I was shocked to learn of this approach. I’m an advocate of taking breaks. The Japanese model is a good example of this (see Class Breaks in Tokyo More Suited for Children). Grade school kids learn intensely, but are always give a solid break between lessons. It helps to digest the material. It helps adults too. When we separate from our work even for a few minutes, it gives our brains time to process and retain the new material. Any type of break is helpful. Listen to music, shoot a few baskets, take a brisk walk, read a few pages of your favorite book or magazine, or better yet, run around outside. Its what’s called distributed practice and cognitive scientists have long known it’s how good learning works. Cramming is never good for anything longer than a day or so.
I asked Steven’s mom, “There must be down time for them to play, at some point, right?”
“No,” she explained, “They took away recess to make more lesson time available.

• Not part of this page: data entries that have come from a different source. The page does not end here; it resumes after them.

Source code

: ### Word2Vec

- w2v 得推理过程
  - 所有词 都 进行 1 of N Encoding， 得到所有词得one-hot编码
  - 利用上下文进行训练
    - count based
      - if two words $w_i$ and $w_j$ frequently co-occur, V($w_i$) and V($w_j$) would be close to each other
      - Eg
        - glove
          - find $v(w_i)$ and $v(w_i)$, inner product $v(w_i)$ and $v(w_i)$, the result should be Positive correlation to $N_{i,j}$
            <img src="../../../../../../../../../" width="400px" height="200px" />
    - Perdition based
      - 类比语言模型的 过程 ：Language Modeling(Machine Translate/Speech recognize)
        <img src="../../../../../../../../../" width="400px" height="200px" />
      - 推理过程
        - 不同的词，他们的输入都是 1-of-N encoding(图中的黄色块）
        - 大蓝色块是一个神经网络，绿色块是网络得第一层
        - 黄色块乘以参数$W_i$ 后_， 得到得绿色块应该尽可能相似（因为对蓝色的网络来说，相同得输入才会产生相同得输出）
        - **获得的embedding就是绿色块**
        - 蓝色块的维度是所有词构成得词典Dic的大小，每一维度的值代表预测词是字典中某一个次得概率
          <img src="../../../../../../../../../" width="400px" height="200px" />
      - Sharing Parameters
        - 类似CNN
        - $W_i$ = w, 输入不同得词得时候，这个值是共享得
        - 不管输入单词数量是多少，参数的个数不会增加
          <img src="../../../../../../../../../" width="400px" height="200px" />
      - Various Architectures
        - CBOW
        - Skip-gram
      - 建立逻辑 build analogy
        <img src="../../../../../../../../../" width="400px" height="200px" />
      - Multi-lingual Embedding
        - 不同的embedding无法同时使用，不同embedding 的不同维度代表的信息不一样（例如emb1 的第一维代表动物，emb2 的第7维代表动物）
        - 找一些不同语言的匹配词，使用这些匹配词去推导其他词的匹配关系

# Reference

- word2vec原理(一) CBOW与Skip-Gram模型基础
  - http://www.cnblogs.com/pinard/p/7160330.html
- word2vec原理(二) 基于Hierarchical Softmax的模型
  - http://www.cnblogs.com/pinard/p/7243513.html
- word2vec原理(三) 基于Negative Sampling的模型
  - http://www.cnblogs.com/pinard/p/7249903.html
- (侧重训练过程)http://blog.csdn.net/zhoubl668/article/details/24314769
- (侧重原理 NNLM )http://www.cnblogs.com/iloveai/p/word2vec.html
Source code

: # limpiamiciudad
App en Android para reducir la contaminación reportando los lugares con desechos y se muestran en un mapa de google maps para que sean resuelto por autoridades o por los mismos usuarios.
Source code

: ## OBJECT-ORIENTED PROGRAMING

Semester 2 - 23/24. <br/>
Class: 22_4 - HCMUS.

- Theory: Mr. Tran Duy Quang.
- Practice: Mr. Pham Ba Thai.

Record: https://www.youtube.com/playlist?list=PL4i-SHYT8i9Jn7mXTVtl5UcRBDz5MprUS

And they also took all the toys out of the classroom, the kitchen play area, all of it, to make room for these rotating groups.”
In my opinion, this is early education at its worst. In the interest of teaching equivocally and speeding up learning, we’re giving every kid the exact same experience like its fast food. It looks good but doesn’t leave you with much. Worse, we’re eliminating the very thing youngsters need in order to become better learners down the road – when the real academics arrive – free imaginative play and lots of hands-on exploration.

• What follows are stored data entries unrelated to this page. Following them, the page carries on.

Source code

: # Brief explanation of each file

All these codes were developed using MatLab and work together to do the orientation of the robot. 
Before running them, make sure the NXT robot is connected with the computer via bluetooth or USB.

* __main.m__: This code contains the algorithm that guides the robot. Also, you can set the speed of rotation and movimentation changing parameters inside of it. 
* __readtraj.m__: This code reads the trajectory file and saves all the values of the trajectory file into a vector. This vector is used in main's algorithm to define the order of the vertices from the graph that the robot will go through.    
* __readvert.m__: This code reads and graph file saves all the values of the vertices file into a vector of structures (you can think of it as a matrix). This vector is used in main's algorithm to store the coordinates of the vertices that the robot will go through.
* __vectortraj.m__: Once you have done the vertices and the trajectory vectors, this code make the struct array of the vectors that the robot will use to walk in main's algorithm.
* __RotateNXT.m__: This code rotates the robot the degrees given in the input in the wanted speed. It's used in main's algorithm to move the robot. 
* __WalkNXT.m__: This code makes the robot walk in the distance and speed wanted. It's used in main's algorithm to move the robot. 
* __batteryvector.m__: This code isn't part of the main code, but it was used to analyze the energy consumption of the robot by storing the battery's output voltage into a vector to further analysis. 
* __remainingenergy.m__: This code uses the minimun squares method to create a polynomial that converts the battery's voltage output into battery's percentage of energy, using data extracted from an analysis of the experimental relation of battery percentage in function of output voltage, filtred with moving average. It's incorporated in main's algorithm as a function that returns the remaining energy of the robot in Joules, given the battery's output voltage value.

Contrast this with the outdoor preschool experience that Josh is now getting. It’s not for everyone, and not everyone can afford it, but I believe it’s the right model for preschool and kindergarten age boys, maybe for girls too. I wonder how young girls suffer silently in these classrooms. They’re more compliant and less physically active so they may not be tripping any switches. Girls also deserve to have a learning environment that plays to their strengths and builds upon their natural development.
Steven’s mom felt stuck. I told her that short of finding another school, there are a few things that would help. Recess and daily indoor breaks are a must. She should band together with other parents to demand this immediately. Also, bring the toys back into the classroom and encourage more free play. Other helpful changes would be smaller class size, hiring more male teachers (who encourage active physical learning), and most important, spending more time outdoors and giving breaks between lessons.
It’s disconcerting that Florida is following the national trend of moving children indoors and having kids become more sedentary. “It’s ironic,” Steven’s mom said, “We moved here because it’s where my husband grew up. He wanted Steven to have the great outdoor childhood he had when he was a boy.”